Data cleaning and preparation is the process of transforming raw data into a usable format for analysis. It involves identifying and correcting errors, handling missing values, removing duplicates, and standardizing data formats. This step ensures that data is accurate, consistent, and reliable, which is essential for producing meaningful insights. Proper data cleaning and preparation help improve the quality of analysis and support better decision-making in data-driven projects.
Data cleaning and preparation is the process of transforming raw data into a usable format for analysis. It involves identifying and correcting errors, handling missing values, removing duplicates, and standardizing data formats. This step ensures that data is accurate, consistent, and reliable, which is essential for producing meaningful insights. Proper data cleaning and preparation help improve the quality of analysis and support better decision-making in data-driven projects.
What is data cleaning and preparation?
Data cleaning and preparation is the process of transforming raw data into a usable format for analysis by correcting errors, handling missing values, removing duplicates, and standardizing formats to ensure accuracy, consistency, and reliability for analysis.
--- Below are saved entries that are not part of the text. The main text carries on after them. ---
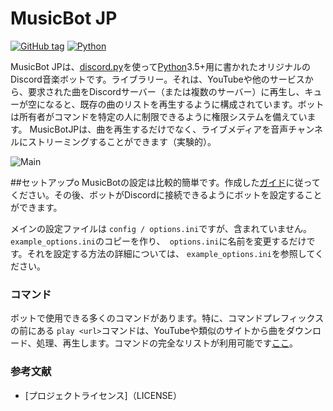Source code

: # MusicBot JP

[![GitHub tag](https://img.shields.io/github/tag/expressjs/express.svg?style=flat-square)]()
[![Python](https://img.shields.io/badge/python-3.5%2C%203.6-blue.svg?style=flat-square)](https://www.python.org/downloads/)

MusicBot JPは、[discord.py](https://github.com/Rapptz/discord)を使って[Python](https://www.python.org "Python homepage")3.5+用に書かれたオリジナルのDiscord音楽ボットです。ライブラリー。それは、YouTubeや他のサービスから、要求された曲をDiscordサーバー（または複数のサーバー）に再生し、キューが空になると、既存の曲のリストを再生するように構成されています。ボットは所有者がコマンドを特定の人に制限できるように権限システムを備えています。 MusicBotJPは、曲を再生するだけでなく、ライブメディアを音声チャンネルにストリーミングすることができます（実験的）。

![Main](https://i.imgur.com/EZljY52.png)

##セットアップo
MusicBotの設定は比較的簡単です。作成した[ガイド](https://github.com/Just-Some-Bots/MusicBot/wiki)に従ってください。その後、ボットがDiscordに接続できるようにボットを設定することができます。

メインの設定ファイルは `config / options.ini`ですが、含まれていません。 `example_options.ini`のコピーを作り、` options.ini`に名前を変更するだけです。それを設定する方法の詳細については、 `example_options.ini`を参照してください。

### コマンド

ボットで使用できる多くのコマンドがあります。特に、コマンドプレフィックスの前にある `play <url>`コマンドは、YouTubeや類似のサイトから曲をダウンロード、処理、再生します。コマンドの完全なリストが利用可能です[ここ](https://github.com/Just-Some-Bots/MusicBot/wiki/Commands "Commands")。

### 参考文献

* [プロジェクトライセンス]（LICENSE）
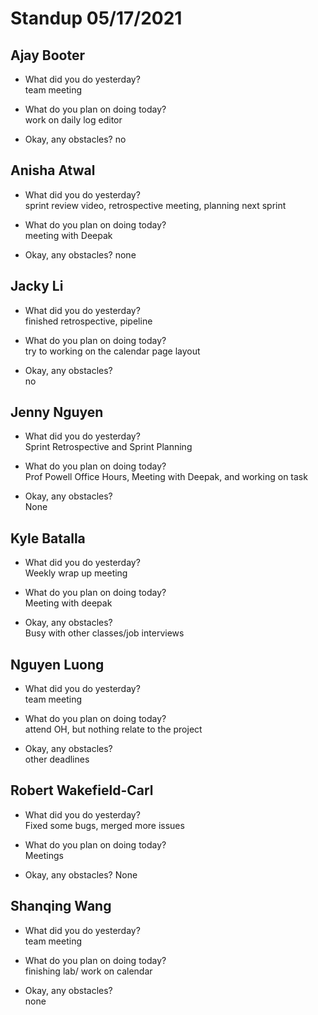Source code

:# Standup 05/17/2021

## **Ajay Booter**
- What did you do yesterday?  
team meeting

- What do you plan on doing today?  
work on daily log editor

- Okay, any obstacles?
no

## **Anisha Atwal**
- What did you do yesterday?  
sprint review video, retrospective meeting, planning next sprint

- What do you plan on doing today?  
meeting with Deepak

- Okay, any obstacles?
none

## **Jacky Li**
- What did you do yesterday?  
finished retrospective, pipeline

- What do you plan on doing today?  
try to working on the calendar page layout

- Okay, any obstacles?  
no

## **Jenny Nguyen**
- What did you do yesterday?  
Sprint Retrospective and Sprint Planning

- What do you plan on doing today?  
Prof Powell Office Hours, Meeting with Deepak, and working on task

- Okay, any obstacles?  
None 

## **Kyle Batalla**
- What did you do yesterday?  
Weekly wrap up meeting

- What do you plan on doing today?  
Meeting with deepak

- Okay, any obstacles?  
Busy with other classes/job interviews

## **Nguyen Luong**
- What did you do yesterday?  
team meeting

- What do you plan on doing today?  
attend OH, but nothing relate to the project

- Okay, any obstacles?  
other deadlines

## **Robert Wakefield-Carl**
- What did you do yesterday?  
Fixed some bugs, merged more issues

- What do you plan on doing today?  
Meetings

- Okay, any obstacles?
None

## **Shanqing Wang**
- What did you do yesterday?  
team meeting

- What do you plan on doing today?  
finishing lab/ work on calendar

- Okay, any obstacles?  
none

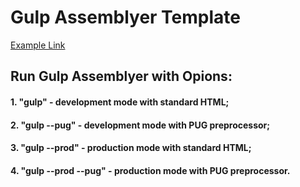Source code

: # Gulp Assemblyer Template

[Example Link](https://victorvs1967.github.io/web-gulp-ultimate/)

## Run Gulp Assemblyer with Opions:

#### 1. "gulp" - development mode with standard HTML;
#### 2. "gulp --pug" - development mode with PUG preprocessor;
#### 3. "gulp --prod" - production mode with standard HTML;
#### 4. "gulp --prod --pug" - production mode with PUG preprocessor.
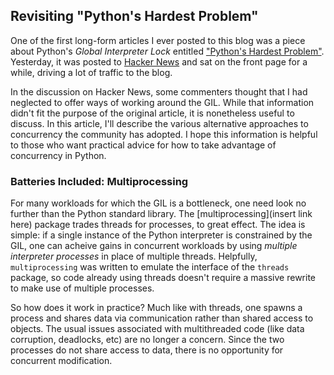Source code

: ## Revisiting "Python's Hardest Problem"

One of the first long-form articles I ever posted to this blog was a piece about
Python's *Global Interpreter Lock* entitled ["Python's Hardest Problem"](http://www.jeffknupp.com/PUTLINKHERE).
Yesterday, it was posted to [Hacker News](http://news.ycombinator.com) and sat
on the front page for a while, driving a lot of traffic to the blog. 

In the discussion on Hacker News, some commenters thought that I had neglected
to offer ways of working around the GIL. While that information didn't fit the
purpose of the original article, it is nonetheless useful to discuss. In this
article, I'll describe the various alternative approaches to concurrency the 
community has adopted. I hope this information is helpful to those who want
practical advice for how to take advantage of concurrency in Python.

### Batteries Included: Multiprocessing

For many workloads for which the GIL is a bottleneck, one need look no further
than the Python standard library. The [multiprocessing](insert link here)
package trades threads for processes, to great effect. The idea is simple: if a
single instance of the Python interpreter is constrained by the GIL, one can
acheive gains in concurrent workloads by using *multiple interpreter processes*
in place of multiple threads. Helpfully, `multiprocessing` was written to
emulate the interface of the `threads` package, so code already using threads
doesn't require a massive rewrite to make use of multiple processes.

So how does it work in practice? Much like with threads, one spawns a process
and shares data via communication rather than shared access to objects. The
usual issues associated with multithreaded code (like data corruption,
deadlocks, etc) are no longer a concern. Since the two processes do not share
access to data, there is no opportunity for concurrent modification.
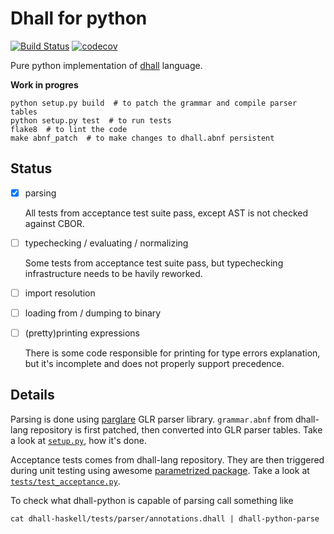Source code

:Dhall for python
================

[![Build Status](https://travis-ci.com/SupraSummus/dhall-python.svg?branch=master)](https://travis-ci.com/SupraSummus/dhall-python)
[![codecov](https://codecov.io/gh/SupraSummus/dhall-python/branch/master/graph/badge.svg)](https://codecov.io/gh/SupraSummus/dhall-python)

Pure python implementation of [dhall](https://github.com/dhall-lang/dhall-lang) language.

**Work in progres**

    python setup.py build  # to patch the grammar and compile parser tables
    python setup.py test  # to run tests
    flake8  # to lint the code
    make abnf_patch  # to make changes to dhall.abnf persistent

Status
------

 * [x] parsing

   All tests from acceptance test suite pass, except AST is not checked against CBOR.
 
 * [ ] typechecking / evaluating / normalizing

   Some tests from acceptance test suite pass, but typechecking infrastructure needs to be havily reworked.

 * [ ] import resolution
 * [ ] loading from / dumping to binary
 * [ ] (pretty)printing expressions
 
   There is some code responsible for printing for type errors explanation, but it's incomplete and does not properly support precedence.

Details
-------

Parsing is done using [parglare](https://github.com/igordejanovic/parglare) GLR parser library. `grammar.abnf` from dhall-lang repository is first patched, then converted into GLR parser tables. Take a look at [`setup.py`](setup.py), how it's done.

Acceptance tests comes from dhall-lang repository. They are then triggered during unit testing using awesome [parametrized package](https://github.com/wolever/parameterized). Take a look at [`tests/test_acceptance.py`](tests/test_acceptance.py).

To check what dhall-python is capable of parsing call something like

    cat dhall-haskell/tests/parser/annotations.dhall | dhall-python-parse
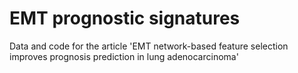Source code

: # EMT prognostic signatures
Data and code for the article 'EMT network-based feature selection improves prognosis prediction in lung adenocarcinoma'
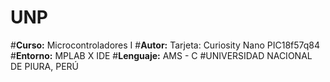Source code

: # UNP
#**Curso:** Microcontroladores I 
#**Autor:** Tarjeta: Curiosity Nano PIC18f57q84 
#**Entorno:** MPLAB X IDE 
#**Lenguaje:** AMS - C 
#UNIVERSIDAD NACIONAL DE PIURA, PERÚ
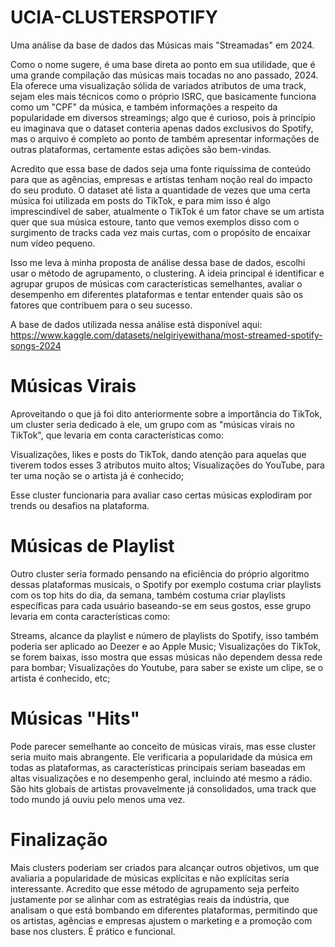 # UCIA-CLUSTERSPOTIFY

Uma análise da base de dados das Músicas mais "Streamadas" em 2024.

Como o nome sugere, é uma base direta ao ponto em sua utilidade, que é uma grande compilação das músicas mais tocadas no ano passado, 2024. Ela oferece uma visualização sólida de variados atributos de uma track, sejam eles mais técnicos como o próprio ISRC, que basicamente funciona como um "CPF" da música, e também informações a respeito da popularidade em diversos streamings; algo que é curioso, pois à princípio eu imaginava que o dataset conteria apenas dados exclusivos do Spotify, mas o arquivo é completo ao ponto de também apresentar informações de outras plataformas, certamente estas adições são bem-vindas. 

Acredito que essa base de dados seja uma fonte riquíssima de conteúdo para que as agências, empresas e artistas tenham noção real do impacto do seu produto. O dataset até lista a quantidade de vezes que uma certa música foi utilizada em posts do TikTok, e para mim isso é algo imprescindível de saber, atualmente o TikTok é um fator chave se um artista quer que sua música estoure, tanto que vemos exemplos disso com o surgimento de tracks cada vez mais curtas, com o propósito de encaixar num vídeo pequeno.

Isso me leva à minha proposta de análise dessa base de dados, escolhi usar o método de agrupamento, o clustering. A ideia principal é identificar e agrupar grupos de músicas com características semelhantes, avaliar o desempenho em diferentes plataformas e tentar entender quais são os fatores que contribuem para o seu sucesso. 

A base de dados utilizada nessa análise está disponível aqui: https://www.kaggle.com/datasets/nelgiriyewithana/most-streamed-spotify-songs-2024

# Músicas Virais

Aproveitando o que já foi dito anteriormente sobre a importância do TikTok, um cluster seria dedicado à ele, um grupo com as "músicas virais no TikTok", que levaria em conta características como:

Visualizações, likes e posts do TikTok, dando atenção para aquelas que tiverem todos esses 3 atributos muito altos;
Visualizações do YouTube, para ter uma noção se o artista já é conhecido;

Esse cluster funcionaria para avaliar caso certas músicas explodiram por trends ou desafios na plataforma.

# Músicas de Playlist

Outro cluster seria formado pensando na eficiência do próprio algoritmo dessas plataformas musicais, o Spotify por exemplo costuma criar playlists com os top hits do dia, da semana, também costuma criar playlists específicas para cada usuário baseando-se em seus gostos, esse grupo levaria em conta características como:

Streams, alcance da playlist e número de playlists do Spotify, isso também poderia ser aplicado ao Deezer e ao Apple Music;
Visualizações do TikTok, se forem baixas, isso mostra que essas músicas não dependem dessa rede para bombar;
Visualizações do Youtube, para saber se existe um clipe, se o artista é conhecido, etc;


# Músicas "Hits"

Pode parecer semelhante ao conceito de músicas virais, mas esse cluster seria muito mais abrangente. Ele verificaria a popularidade da música em todas as plataformas, as características principais seriam baseadas em altas visualizações e no desempenho geral, incluindo até mesmo a rádio. São hits globais de artistas provavelmente já consolidados, uma track que todo mundo já ouviu pelo menos uma vez.


# Finalização

Mais clusters poderiam ser criados para alcançar outros objetivos, um que avaliaria a popularidade de músicas explícitas e não explícitas seria interessante. Acredito que esse método de agrupamento seja perfeito justamente por se alinhar com as estratégias reais da indústria, que analisam o que está bombando em diferentes plataformas, permitindo que os artistas, agências e empresas ajustem o marketing e a promoção com base nos clusters. É prático e funcional.
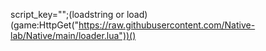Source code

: script_key="";(loadstring or load)(game:HttpGet("https://raw.githubusercontent.com/Native-lab/Native/main/loader.lua"))()
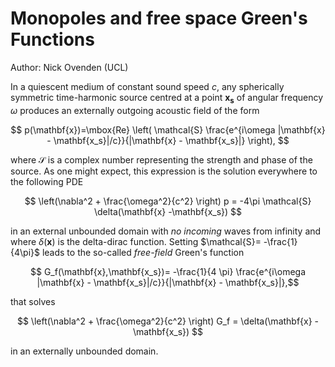 # Monopoles and free space Green's Functions
Author: Nick Ovenden (UCL)  

In a quiescent medium of constant sound speed $c$, any spherically symmetric time-harmonic source centred at a point $\mathbf{x_s}$ of angular frequency $\omega$ produces an externally outgoing 
acoustic field  of the form 

$$ p(\mathbf{x})=\mbox{Re} \left( \mathcal{S} \frac{e^{i\omega |\mathbf{x} - \mathbf{x_s}|/c}}{|\mathbf{x} - \mathbf{x_s}|} \right), $$

where $\mathcal{S}$ is a complex number representing the strength and phase of the source. As one might expect, this expression is the solution everywhere 
to the following PDE 

$$ \left(\nabla^2 + \frac{\omega^2}{c^2} \right) p = -4\pi \mathcal{S} \delta(\mathbf{x} -\mathbf{x_s}) $$

in an external unbounded domain with *no incoming* waves from infinity and where $\delta(\mathbf{x})$ is the delta-dirac function. 
  Setting $\mathcal{S}= -\frac{1}{4\pi}$ leads to the so-called *free-field* Green's 
  function 
  
  $$ G_f(\mathbf{x},\mathbf{x_s})= -\frac{1}{4 \pi} \frac{e^{i\omega |\mathbf{x} - \mathbf{x_s}|/c}}{|\mathbf{x} - \mathbf{x_s}|},$$ 
  
  that solves 
  
  $$ \left(\nabla^2 + \frac{\omega^2}{c^2} \right) G_f = \delta(\mathbf{x} -\mathbf{x_s}) $$
  
  in an externally unbounded domain. 
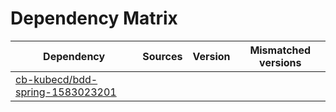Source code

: # Dependency Matrix

Dependency | Sources | Version | Mismatched versions
---------- | ------- | ------- | -------------------
[cb-kubecd/bdd-spring-1583023201](https://github.com/cb-kubecd/bdd-spring-1583023201.git) |  | []() | 
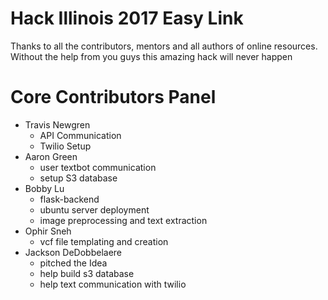 # Hack Illinois 2017 Easy Link

Thanks to all the contributors, mentors and all authors of online resources. Without the help from you guys this amazing hack will never happen

# Core Contributors Panel

* Travis Newgren 
    + API Communication
    + Twilio Setup 
* Aaron Green 
    + user textbot communication
    + setup S3 database
* Bobby Lu
    + flask-backend
    + ubuntu server deployment
    + image preprocessing and text extraction
* Ophir Sneh 
    + vcf file templating and creation
* Jackson DeDobbelaere
    + pitched the Idea
    + help build s3 database
    + help text communication with twilio

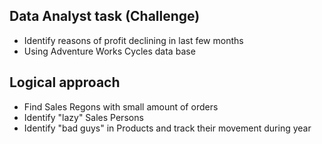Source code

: ## Data Analyst task (Challenge)

- Identify reasons of profit declining in last few months
- Using Adventure Works Cycles data base

## Logical approach
- Find Sales Regons with small amount of orders
- Identify "lazy" Sales Persons
- Identify "bad guys" in Products and track their movement during year 
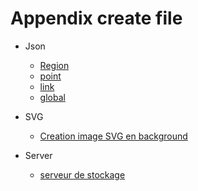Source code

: 
# Appendix create file


 

- Json

  - [Region](json-region.md)
  - [point](json-point.md)
  - [link](json-links.md)
  - [global](json-global.md)


- SVG 

  - [Creation image SVG en background](svg.md)

 

- Server

  - [serveur de stockage](server.md)


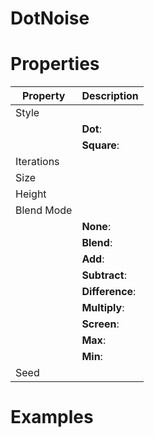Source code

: # DotNoise


# Properties


| Property | Description| 
| -------- | -----------|
| Style |  |
| | **Dot**: <desc> |
| | **Square**: <desc> |
| Iterations |  |
| Size |  |
| Height |  |
| Blend Mode |  |
| | **None**: <desc> |
| | **Blend**: <desc> |
| | **Add**: <desc> |
| | **Subtract**: <desc> |
| | **Difference**: <desc> |
| | **Multiply**: <desc> |
| | **Screen**: <desc> |
| | **Max**: <desc> |
| | **Min**: <desc> |
| Seed |  |




# Examples
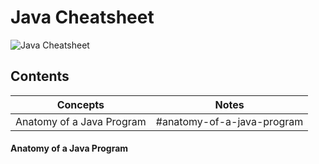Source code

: # Java Cheatsheet

![Java Cheatsheet](https://github.com/izzatkarimov/Java-Cheatsheet/assets/108251704/eb7e3c83-6e60-42a4-bb7d-5fcc3aff1b66)

## Contents

| Concepts | Notes |
| --- | --- |
| Anatomy of a Java Program | #anatomy-of-a-java-program |

#### Anatomy of a Java Program
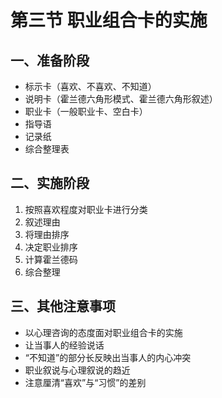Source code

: # 第三节 职业组合卡的实施

## 一、准备阶段

- 标示卡（喜欢、不喜欢、不知道）
- 说明卡（霍兰德六角形模式、霍兰德六角形叙述）
- 职业卡（一般职业卡、空白卡）
- 指导语
- 记录纸
- 综合整理表

## 二、实施阶段
1. 按照喜欢程度对职业卡进行分类
2. 叙述理由
3. 将理由排序
4. 决定职业排序
5. 计算霍兰德码
6. 综合整理

## 三、其他注意事项
- 以心理咨询的态度面对职业组合卡的实施
- 让当事人的经验说话
- “不知道”的部分长反映出当事人的内心冲突
- 职业叙说与心理叙说的趋近
- 注意厘清“喜欢”与“习惯”的差别
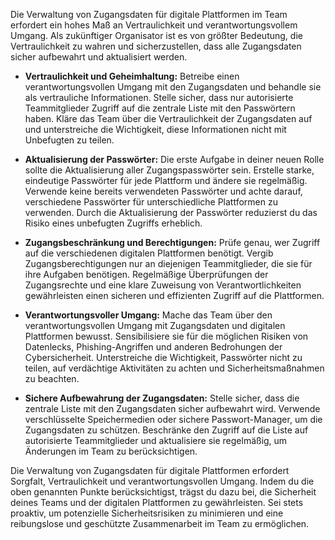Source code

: Die Verwaltung von Zugangsdaten für digitale Plattformen im Team erfordert ein hohes Maß an Vertraulichkeit und verantwortungsvollem Umgang. Als zukünftiger Organisator ist es von größter Bedeutung, die Vertraulichkeit zu wahren und sicherzustellen, dass alle Zugangsdaten sicher aufbewahrt und aktualisiert werden.

* **Vertraulichkeit und Geheimhaltung:**
Betreibe einen verantwortungsvollen Umgang mit den Zugangsdaten und behandle sie als vertrauliche Informationen. Stelle sicher, dass nur autorisierte Teammitglieder Zugriff auf die zentrale Liste mit den Passwörtern haben. Kläre das Team über die Vertraulichkeit der Zugangsdaten auf und unterstreiche die Wichtigkeit, diese Informationen nicht mit Unbefugten zu teilen.

* **Aktualisierung der Passwörter:**
Die erste Aufgabe in deiner neuen Rolle sollte die Aktualisierung aller Zugangspasswörter sein. Erstelle starke, eindeutige Passwörter für jede Plattform und ändere sie regelmäßig. Verwende keine bereits verwendeten Passwörter und achte darauf, verschiedene Passwörter für unterschiedliche Plattformen zu verwenden. Durch die Aktualisierung der Passwörter reduzierst du das Risiko eines unbefugten Zugriffs erheblich.

* **Zugangsbeschränkung und Berechtigungen:**
Prüfe genau, wer Zugriff auf die verschiedenen digitalen Plattformen benötigt. Vergib Zugangsberechtigungen nur an diejenigen Teammitglieder, die sie für ihre Aufgaben benötigen. Regelmäßige Überprüfungen der Zugangsrechte und eine klare Zuweisung von Verantwortlichkeiten gewährleisten einen sicheren und effizienten Zugriff auf die Plattformen.

* **Verantwortungsvoller Umgang:**
Mache das Team über den verantwortungsvollen Umgang mit Zugangsdaten und digitalen Plattformen bewusst. Sensibilisiere sie für die möglichen Risiken von Datenlecks, Phishing-Angriffen und anderen Bedrohungen der Cybersicherheit. Unterstreiche die Wichtigkeit, Passwörter nicht zu teilen, auf verdächtige Aktivitäten zu achten und Sicherheitsmaßnahmen zu beachten.

* **Sichere Aufbewahrung der Zugangsdaten:**
Stelle sicher, dass die zentrale Liste mit den Zugangsdaten sicher aufbewahrt wird. Verwende verschlüsselte Speichermedien oder sichere Passwort-Manager, um die Zugangsdaten zu schützen. Beschränke den Zugriff auf die Liste auf autorisierte Teammitglieder und aktualisiere sie regelmäßig, um Änderungen im Team zu berücksichtigen.

Die Verwaltung von Zugangsdaten für digitale Plattformen erfordert Sorgfalt, Vertraulichkeit und verantwortungsvollen Umgang. Indem du die oben genannten Punkte berücksichtigst, trägst du dazu bei, die Sicherheit deines Teams und der digitalen Plattformen zu gewährleisten. Sei stets proaktiv, um potenzielle Sicherheitsrisiken zu minimieren und eine reibungslose und geschützte Zusammenarbeit im Team zu ermöglichen.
What common issues does data cleaning address?
It addresses data errors, missing values, duplicate records, and inconsistent formats or units to make data consistent and trustworthy.
How are missing values typically handled?
Missing values can be imputed (e.g., using mean/median/mode or predictive models), filled from related data, or the affected records or fields may be removed, depending on context.
Why is data standardization important?
Standardization ensures data from different sources can be combined and compared reliably by unifying formats, units, naming conventions, and data types.